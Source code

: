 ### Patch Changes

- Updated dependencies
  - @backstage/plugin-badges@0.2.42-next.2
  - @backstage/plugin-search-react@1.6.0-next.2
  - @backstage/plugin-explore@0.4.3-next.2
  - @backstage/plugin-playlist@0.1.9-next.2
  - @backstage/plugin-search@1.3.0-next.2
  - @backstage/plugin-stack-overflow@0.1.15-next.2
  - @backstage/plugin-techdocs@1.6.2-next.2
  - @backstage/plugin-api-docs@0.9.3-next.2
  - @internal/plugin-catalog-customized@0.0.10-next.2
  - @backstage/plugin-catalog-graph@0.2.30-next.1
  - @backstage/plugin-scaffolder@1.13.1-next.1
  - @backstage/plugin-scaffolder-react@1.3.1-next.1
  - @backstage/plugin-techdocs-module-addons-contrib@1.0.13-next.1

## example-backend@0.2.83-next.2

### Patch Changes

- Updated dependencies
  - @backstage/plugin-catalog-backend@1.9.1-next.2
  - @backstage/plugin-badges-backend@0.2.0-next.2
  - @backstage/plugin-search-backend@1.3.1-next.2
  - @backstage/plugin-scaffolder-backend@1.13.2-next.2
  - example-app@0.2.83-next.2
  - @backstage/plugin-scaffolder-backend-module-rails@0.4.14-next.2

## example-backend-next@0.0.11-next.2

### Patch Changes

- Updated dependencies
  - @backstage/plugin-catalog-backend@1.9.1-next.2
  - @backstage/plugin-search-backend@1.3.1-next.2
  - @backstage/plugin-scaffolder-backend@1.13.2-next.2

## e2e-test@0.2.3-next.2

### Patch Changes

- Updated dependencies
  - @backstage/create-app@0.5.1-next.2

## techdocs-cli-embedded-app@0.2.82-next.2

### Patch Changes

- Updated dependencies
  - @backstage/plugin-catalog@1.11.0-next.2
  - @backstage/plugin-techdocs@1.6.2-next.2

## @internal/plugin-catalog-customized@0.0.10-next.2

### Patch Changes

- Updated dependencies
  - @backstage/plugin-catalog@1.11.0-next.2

===

● Aim of the exercise
Task for the records above: copy every line in which the word "internal" occurs.

● Output of the exercise
  - @internal/plugin-catalog-customized@0.0.10-next.2
## @internal/plugin-catalog-customized@0.0.10-next.2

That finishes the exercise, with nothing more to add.